Resto da solo perché i pastori hanno altro da fare, tiro fuori la mia attrezzatura e comincio a sondare il terreno e l'anfiteatro finché trovo l'ingresso a una grotta mezza franata. È un caso che sia ancora accessibile, scavando solo un po'. Sembrava che aspettasse me, nessuno del posto aveva osato mai entrare qui e gli archeologi finora non se ne erano interessati più di tanto... che fortuna!
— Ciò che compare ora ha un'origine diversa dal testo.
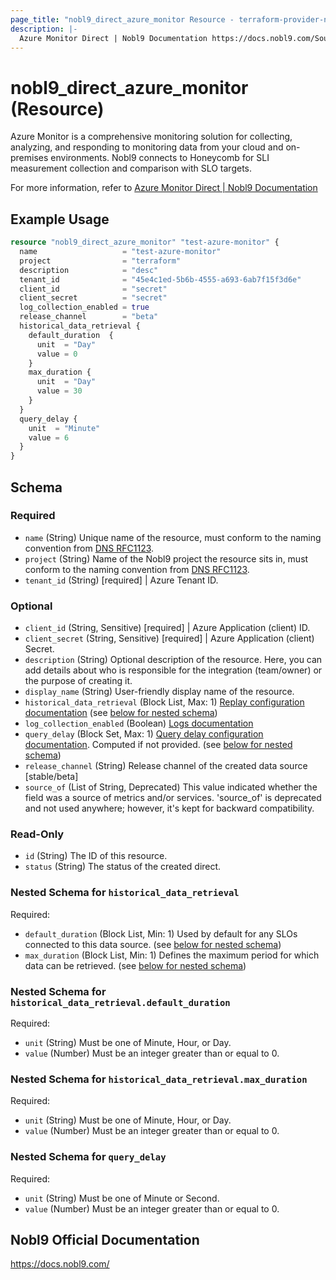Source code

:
 ```yaml
---
page_title: "nobl9_direct_azure_monitor Resource - terraform-provider-nobl9"
description: |-
  Azure Monitor Direct | Nobl9 Documentation https://docs.nobl9.com/Sources/azure-monitor#azure-monitor-direct
---
```


# nobl9_direct_azure_monitor (Resource)

Azure Monitor is a comprehensive monitoring solution for collecting, analyzing, and responding to monitoring data from your cloud and on-premises environments. Nobl9 connects to Honeycomb for SLI measurement collection and comparison with SLO targets.

For more information, refer to [Azure Monitor Direct | Nobl9 Documentation](https://docs.nobl9.com/Sources/azure-monitor#azure-monitor-direct)

## Example Usage

```terraform
resource "nobl9_direct_azure_monitor" "test-azure-monitor" {
  name                   = "test-azure-monitor"
  project                = "terraform"
  description            = "desc"
  tenant_id              = "45e4c1ed-5b6b-4555-a693-6ab7f15f3d6e"
  client_id              = "secret"
  client_secret          = "secret"
  log_collection_enabled = true
  release_channel        = "beta"
  historical_data_retrieval {
    default_duration  {
      unit  = "Day"
      value = 0
    }
    max_duration {
      unit  = "Day"
      value = 30
    }
  }
  query_delay {
    unit  = "Minute"
    value = 6
  }
}
```

<!-- schema generated by tfplugindocs -->
## Schema

### Required

- `name` (String) Unique name of the resource, must conform to the naming convention from [DNS RFC1123](https://kubernetes.io/docs/concepts/overview/working-with-objects/names/#names).
- `project` (String) Name of the Nobl9 project the resource sits in, must conform to the naming convention from [DNS RFC1123](https://kubernetes.io/docs/concepts/overview/working-with-objects/names/#names).
- `tenant_id` (String) [required] | Azure Tenant ID.

### Optional

- `client_id` (String, Sensitive) [required] | Azure Application (client) ID.
- `client_secret` (String, Sensitive) [required] | Azure Application (client) Secret.
- `description` (String) Optional description of the resource. Here, you can add details about who is responsible for the integration (team/owner) or the purpose of creating it.
- `display_name` (String) User-friendly display name of the resource.
- `historical_data_retrieval` (Block List, Max: 1) [Replay configuration documentation](https://docs.nobl9.com/replay) (see [below for nested schema](#nestedblock--historical_data_retrieval))
- `log_collection_enabled` (Boolean) [Logs documentation](https://docs.nobl9.com/features/slo-troubleshooting/event-logs)
- `query_delay` (Block Set, Max: 1) [Query delay configuration documentation](https://docs.nobl9.com/features/query-delay). Computed if not provided. (see [below for nested schema](#nestedblock--query_delay))
- `release_channel` (String) Release channel of the created data source [stable/beta]
- `source_of` (List of String, Deprecated) This value indicated whether the field was a source of metrics and/or services. 'source_of' is deprecated and not used anywhere; however, it's kept for backward compatibility.

### Read-Only

- `id` (String) The ID of this resource.
- `status` (String) The status of the created direct.

<a id="nestedblock--historical_data_retrieval"></a>
### Nested Schema for `historical_data_retrieval`

Required:

- `default_duration` (Block List, Min: 1) Used by default for any SLOs connected to this data source. (see [below for nested schema](#nestedblock--historical_data_retrieval--default_duration))
- `max_duration` (Block List, Min: 1) Defines the maximum period for which data can be retrieved. (see [below for nested schema](#nestedblock--historical_data_retrieval--max_duration))

<a id="nestedblock--historical_data_retrieval--default_duration"></a>
### Nested Schema for `historical_data_retrieval.default_duration`

Required:

- `unit` (String) Must be one of Minute, Hour, or Day.
- `value` (Number) Must be an integer greater than or equal to 0.


<a id="nestedblock--historical_data_retrieval--max_duration"></a>
### Nested Schema for `historical_data_retrieval.max_duration`

Required:

- `unit` (String) Must be one of Minute, Hour, or Day.
- `value` (Number) Must be an integer greater than or equal to 0.



<a id="nestedblock--query_delay"></a>
### Nested Schema for `query_delay`

Required:

- `unit` (String) Must be one of Minute or Second.
- `value` (Number) Must be an integer greater than or equal to 0.

## Nobl9 Official Documentation

https://docs.nobl9.com/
L'accesso è un cunicolo che scende lungo la parete dell'anfiteatro, stretto e in ripida discesa. Appena lo imbocco mi manca l'aria, come se un qualche gas ristagnasse nell'anfratto. Dev'essere questo che ha fatto desistere sia ricercatori che profanatori. Per fortuna sono partito attrezzato, ho un autorespiratore e scorta di ossigeno per ore ed ore, Sarà più complicato strisciare in basso, oltretutto con il sangue che mi va alla testa, ma ce la posso fare, non è il peggio che ho sopportato.

Pare proprio che nessuno prima di me sia passato di qui, qualunque cosa entri qui rischia di morire soffocata all'istante e il fatto di non trovare ossa o tracce di cadaveri dimostra che questo posto è inviolato da tempo immemorabile: sto avanzando da almeno mezz'ora e l'unica mia compagnia è la luce della torcia tra le radici seccate e le rocce.
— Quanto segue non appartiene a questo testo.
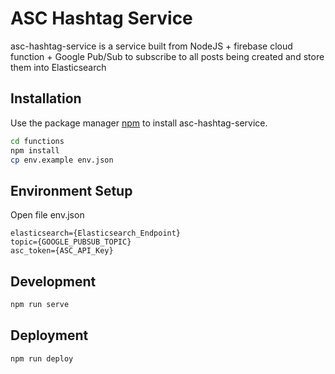 # ASC Hashtag Service

asc-hashtag-service is a service built from NodeJS + firebase cloud function + Google Pub/Sub to subscribe to all posts being created and store them into Elasticsearch

## Installation

Use the package manager [npm](https://www.npmjs.com/) to install asc-hashtag-service.

```bash
cd functions
npm install
cp env.example env.json
```
## Environment Setup
Open file env.json 
```
elasticsearch={Elasticsearch_Endpoint}
topic={GOOGLE_PUBSUB_TOPIC}
asc_token={ASC_API_Key}
```

## Development
```bash
npm run serve
```

## Deployment
```bash
npm run deploy
```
Mi ci vuole un'ora per raggiungere un ambiente più spazioso, quasi una grotta. Mi metto a filmare ancor prima di potermi alzare in piedi: un geologo non crederebbe ai suoi occhi e anche io faccio fatica ad adattarmi all'idea di quello che sto vedendo: un monolite giallognolo, alto almeno quattro metri, sembra zolfo, non sono abbastanza esperto in chimica inorganica, ma so che è quasi impossibile che possa conservarsi così a lungo senza combinarsi con l'acqua, almeno quella di condensa che si dovrebbe formare lungo le pareti perfino qui nel deserto.

Mi distraggo dal monolite per guardare le pareti: una roccia scura, compatta, interamente istoriata e lucidata ma non una stilla d'acqua. Forse il gas che ammorba l'aria crea una specie di isolamento. Chissà cos'è.